Pencegahan dan Mitigasi
Kekhawatiran di Palembang tak berlebihan. Sepanjang 2017 kemarin, tercatat luas kebakaran hutan dan lahan di Sumatera Selatan mencapai 3,007 hektare. Ini terjadi selama Februari hingga Oktober.
Di provinsi ini, titik panas terdeteksi di Kabupaten Ogan Komering Ilir dan Ogan Ilir. Lokasi kebakaran di Ogan Ilir pada tahun lalu hanya berjarak sekitar 15 kilometer dari Kota Palembang.

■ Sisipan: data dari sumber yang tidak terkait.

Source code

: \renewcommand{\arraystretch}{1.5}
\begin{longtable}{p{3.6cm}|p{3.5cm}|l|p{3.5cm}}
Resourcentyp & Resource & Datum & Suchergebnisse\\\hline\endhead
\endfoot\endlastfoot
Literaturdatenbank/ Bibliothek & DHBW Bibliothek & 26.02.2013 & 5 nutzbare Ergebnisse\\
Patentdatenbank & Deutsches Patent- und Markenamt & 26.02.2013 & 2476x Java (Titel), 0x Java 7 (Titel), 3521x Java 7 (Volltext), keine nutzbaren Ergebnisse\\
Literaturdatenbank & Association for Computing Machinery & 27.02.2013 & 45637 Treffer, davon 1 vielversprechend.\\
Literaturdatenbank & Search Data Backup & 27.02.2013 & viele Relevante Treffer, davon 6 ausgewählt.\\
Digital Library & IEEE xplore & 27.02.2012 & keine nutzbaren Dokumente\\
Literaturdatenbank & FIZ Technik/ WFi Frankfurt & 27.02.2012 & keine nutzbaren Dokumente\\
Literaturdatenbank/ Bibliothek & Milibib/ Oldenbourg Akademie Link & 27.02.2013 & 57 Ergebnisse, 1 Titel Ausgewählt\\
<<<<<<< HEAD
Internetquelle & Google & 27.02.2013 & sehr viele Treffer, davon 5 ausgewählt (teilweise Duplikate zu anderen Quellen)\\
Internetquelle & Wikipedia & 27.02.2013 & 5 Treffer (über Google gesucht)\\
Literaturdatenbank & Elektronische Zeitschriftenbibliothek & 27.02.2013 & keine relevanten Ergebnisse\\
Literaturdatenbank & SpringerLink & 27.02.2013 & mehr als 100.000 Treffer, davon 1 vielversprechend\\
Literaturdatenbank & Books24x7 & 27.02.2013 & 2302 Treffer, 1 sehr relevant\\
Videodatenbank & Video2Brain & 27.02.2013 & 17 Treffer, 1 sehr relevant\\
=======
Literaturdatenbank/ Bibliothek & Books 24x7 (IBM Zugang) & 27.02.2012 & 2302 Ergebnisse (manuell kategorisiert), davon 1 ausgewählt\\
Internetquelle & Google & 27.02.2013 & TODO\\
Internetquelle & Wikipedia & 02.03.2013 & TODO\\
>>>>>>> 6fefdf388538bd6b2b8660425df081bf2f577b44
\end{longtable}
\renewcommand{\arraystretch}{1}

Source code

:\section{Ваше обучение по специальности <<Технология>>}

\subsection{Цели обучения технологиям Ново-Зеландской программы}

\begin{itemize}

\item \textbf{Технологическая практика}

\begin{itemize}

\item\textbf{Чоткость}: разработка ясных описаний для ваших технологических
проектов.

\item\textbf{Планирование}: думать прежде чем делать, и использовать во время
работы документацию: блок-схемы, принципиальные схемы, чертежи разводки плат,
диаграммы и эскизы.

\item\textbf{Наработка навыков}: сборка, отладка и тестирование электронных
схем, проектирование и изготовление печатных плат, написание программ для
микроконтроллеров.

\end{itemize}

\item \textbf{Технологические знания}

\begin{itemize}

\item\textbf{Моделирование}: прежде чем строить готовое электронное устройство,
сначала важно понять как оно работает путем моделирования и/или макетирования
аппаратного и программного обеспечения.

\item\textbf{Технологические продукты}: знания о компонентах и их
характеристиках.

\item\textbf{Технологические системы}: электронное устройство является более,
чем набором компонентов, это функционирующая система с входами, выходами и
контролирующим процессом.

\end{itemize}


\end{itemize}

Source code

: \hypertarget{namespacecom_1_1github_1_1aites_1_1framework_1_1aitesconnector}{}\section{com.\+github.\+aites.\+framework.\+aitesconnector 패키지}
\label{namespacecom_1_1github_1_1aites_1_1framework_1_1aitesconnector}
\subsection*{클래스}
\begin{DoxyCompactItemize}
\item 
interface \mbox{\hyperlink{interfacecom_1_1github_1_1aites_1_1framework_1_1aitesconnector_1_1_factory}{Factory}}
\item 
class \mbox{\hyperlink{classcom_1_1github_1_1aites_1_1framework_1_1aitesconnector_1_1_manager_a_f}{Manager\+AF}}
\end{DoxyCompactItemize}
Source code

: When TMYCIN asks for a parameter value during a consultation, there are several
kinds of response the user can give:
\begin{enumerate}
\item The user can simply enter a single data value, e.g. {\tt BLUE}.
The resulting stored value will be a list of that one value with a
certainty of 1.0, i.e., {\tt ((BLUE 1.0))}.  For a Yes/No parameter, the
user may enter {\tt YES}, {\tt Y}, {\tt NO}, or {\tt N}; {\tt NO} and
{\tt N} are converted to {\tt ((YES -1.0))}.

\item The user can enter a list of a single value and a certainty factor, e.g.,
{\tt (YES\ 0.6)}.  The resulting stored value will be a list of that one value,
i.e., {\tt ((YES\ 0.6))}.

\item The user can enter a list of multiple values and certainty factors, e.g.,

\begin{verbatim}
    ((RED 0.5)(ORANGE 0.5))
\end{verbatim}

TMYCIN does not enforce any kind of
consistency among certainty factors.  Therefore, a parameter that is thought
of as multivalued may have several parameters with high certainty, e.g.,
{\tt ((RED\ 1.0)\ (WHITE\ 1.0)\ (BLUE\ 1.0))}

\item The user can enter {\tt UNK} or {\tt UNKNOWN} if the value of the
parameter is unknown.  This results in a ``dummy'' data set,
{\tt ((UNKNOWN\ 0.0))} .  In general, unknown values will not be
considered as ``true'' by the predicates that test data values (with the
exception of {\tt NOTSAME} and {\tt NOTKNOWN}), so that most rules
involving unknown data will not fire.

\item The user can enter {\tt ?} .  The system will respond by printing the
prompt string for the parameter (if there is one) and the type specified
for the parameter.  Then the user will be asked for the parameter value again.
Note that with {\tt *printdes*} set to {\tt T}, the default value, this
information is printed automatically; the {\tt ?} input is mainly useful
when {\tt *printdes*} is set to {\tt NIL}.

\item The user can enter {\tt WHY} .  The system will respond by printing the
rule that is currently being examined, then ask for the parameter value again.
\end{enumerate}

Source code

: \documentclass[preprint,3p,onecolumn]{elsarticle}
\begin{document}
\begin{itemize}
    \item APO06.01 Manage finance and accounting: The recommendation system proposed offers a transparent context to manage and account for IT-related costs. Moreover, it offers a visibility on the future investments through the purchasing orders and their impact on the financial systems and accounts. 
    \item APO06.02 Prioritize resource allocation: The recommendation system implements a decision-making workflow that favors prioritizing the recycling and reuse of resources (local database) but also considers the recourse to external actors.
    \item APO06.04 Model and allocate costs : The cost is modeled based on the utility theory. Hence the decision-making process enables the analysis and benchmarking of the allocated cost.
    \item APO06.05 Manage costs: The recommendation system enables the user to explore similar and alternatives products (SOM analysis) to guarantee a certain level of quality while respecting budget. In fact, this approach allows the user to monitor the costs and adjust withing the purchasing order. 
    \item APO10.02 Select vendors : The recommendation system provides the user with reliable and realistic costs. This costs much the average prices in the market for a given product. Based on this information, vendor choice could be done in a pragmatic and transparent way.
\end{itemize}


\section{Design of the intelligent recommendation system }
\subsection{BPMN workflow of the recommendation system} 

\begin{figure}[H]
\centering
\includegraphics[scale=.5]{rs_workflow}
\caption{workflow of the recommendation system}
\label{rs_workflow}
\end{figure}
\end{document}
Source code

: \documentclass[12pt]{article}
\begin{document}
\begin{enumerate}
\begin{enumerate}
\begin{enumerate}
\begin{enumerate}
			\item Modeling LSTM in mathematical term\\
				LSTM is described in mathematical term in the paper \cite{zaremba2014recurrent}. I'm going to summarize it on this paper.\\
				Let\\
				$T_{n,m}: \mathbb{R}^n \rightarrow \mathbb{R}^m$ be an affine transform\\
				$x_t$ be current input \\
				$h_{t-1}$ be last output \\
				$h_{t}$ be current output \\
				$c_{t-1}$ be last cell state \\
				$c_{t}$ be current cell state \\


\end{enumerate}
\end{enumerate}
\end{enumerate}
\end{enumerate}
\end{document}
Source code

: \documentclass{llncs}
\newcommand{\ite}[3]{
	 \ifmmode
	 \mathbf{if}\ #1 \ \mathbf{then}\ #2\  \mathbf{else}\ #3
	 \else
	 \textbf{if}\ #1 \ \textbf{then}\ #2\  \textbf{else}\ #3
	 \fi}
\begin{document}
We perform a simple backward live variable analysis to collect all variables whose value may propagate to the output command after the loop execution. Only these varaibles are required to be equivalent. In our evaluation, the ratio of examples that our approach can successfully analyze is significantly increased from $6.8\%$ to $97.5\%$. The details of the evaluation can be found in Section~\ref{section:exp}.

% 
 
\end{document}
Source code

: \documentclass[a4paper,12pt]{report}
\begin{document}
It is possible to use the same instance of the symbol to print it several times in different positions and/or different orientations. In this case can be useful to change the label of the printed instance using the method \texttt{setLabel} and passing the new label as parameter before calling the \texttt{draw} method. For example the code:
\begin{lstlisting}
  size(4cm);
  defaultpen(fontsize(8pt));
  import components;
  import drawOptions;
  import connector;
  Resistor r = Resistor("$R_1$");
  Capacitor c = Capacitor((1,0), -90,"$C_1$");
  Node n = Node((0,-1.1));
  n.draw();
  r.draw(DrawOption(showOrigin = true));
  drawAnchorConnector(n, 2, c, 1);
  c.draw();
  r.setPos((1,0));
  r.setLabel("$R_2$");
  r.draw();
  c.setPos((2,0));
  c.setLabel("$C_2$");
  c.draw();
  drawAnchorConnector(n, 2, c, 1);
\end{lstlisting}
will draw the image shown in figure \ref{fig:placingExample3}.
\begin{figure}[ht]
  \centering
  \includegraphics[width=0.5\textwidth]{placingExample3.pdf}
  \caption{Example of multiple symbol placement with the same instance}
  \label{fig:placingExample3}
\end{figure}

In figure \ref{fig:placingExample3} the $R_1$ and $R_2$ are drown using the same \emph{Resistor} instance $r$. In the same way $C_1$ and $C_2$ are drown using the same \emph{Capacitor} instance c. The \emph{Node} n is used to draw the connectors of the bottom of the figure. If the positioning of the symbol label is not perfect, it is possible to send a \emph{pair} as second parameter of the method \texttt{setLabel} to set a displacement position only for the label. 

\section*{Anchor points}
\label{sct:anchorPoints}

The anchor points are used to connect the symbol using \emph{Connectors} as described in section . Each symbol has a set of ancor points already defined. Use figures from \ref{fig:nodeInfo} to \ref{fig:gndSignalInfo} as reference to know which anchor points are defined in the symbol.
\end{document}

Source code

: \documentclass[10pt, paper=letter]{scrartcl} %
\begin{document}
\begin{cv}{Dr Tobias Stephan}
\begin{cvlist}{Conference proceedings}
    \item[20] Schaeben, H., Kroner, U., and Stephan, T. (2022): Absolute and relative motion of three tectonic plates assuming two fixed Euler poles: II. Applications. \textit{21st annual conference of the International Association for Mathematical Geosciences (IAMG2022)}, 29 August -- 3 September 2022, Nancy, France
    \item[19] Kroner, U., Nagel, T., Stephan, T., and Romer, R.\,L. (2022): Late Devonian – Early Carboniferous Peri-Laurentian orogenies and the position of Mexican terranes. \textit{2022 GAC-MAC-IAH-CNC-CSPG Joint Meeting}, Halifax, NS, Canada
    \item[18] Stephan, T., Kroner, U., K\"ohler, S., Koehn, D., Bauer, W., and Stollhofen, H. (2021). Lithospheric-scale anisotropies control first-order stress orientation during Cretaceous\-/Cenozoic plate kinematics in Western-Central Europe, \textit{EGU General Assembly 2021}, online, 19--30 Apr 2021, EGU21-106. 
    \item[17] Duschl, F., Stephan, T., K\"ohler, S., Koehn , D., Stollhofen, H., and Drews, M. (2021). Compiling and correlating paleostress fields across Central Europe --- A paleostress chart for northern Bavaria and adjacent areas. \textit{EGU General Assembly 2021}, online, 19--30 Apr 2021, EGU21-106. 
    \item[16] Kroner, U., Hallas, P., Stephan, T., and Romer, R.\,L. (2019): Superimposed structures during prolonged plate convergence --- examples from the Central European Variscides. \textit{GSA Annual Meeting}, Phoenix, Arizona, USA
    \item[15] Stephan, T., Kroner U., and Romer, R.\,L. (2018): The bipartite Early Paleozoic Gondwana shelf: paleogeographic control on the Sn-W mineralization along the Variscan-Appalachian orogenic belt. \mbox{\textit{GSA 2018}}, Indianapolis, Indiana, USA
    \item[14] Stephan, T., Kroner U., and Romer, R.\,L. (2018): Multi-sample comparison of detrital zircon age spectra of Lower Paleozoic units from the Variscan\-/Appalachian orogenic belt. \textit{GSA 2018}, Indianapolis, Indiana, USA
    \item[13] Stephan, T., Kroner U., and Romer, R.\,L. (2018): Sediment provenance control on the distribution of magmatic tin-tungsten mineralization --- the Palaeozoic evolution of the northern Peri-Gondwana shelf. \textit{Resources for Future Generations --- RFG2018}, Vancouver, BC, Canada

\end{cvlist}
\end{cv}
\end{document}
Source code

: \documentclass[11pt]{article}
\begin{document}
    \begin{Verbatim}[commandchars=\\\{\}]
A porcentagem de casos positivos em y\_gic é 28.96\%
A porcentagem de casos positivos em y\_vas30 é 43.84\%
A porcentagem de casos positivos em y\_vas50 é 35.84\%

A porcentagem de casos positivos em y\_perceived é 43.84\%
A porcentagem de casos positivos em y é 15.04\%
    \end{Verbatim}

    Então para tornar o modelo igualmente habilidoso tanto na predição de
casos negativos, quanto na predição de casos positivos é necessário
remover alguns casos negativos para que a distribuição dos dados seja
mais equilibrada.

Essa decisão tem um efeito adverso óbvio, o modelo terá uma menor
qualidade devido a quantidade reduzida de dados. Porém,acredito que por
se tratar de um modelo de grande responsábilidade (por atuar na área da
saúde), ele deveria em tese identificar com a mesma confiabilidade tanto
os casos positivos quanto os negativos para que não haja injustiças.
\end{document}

Badan Meteorologi Klimatologi dan Geofisika (BMKG) juga memprediksi cuaca tahun ini akan lebih kering dibandingkan tahun lalu. Keadaan itu akan semakin parah karena prakiraan angin pada Agustus, saat Asian Games berlangsung, akan bertiup dari arah selatan serta timur menuju utara. Efeknya, jika kebakaran hutan dan lahan terjadi di sebelah timur dan selatan provinsi Lampung dan Palembang, kabut asap berpotensi menyelimuti Palembang.
Namun, menurut Raffles Brotestes Panjaitan, Direktur Pengendalian Karhutla dari Kementerian LHK, sejauh ini ancaman tersebut "masih aman terkendali."
Pemerintah menganggap serius peringatan tentang kemungkinan karhutla dan ketat melakukan pencegahan dan mitigasi, katanya. Salah satunya melakukan sosialisasi pada masyarakat untuk tidak membakar hutan saat membuka lahan, atau mengawasi perusahaan-perusahaan yang tercatat memiliki lahan dengan potensi titik api.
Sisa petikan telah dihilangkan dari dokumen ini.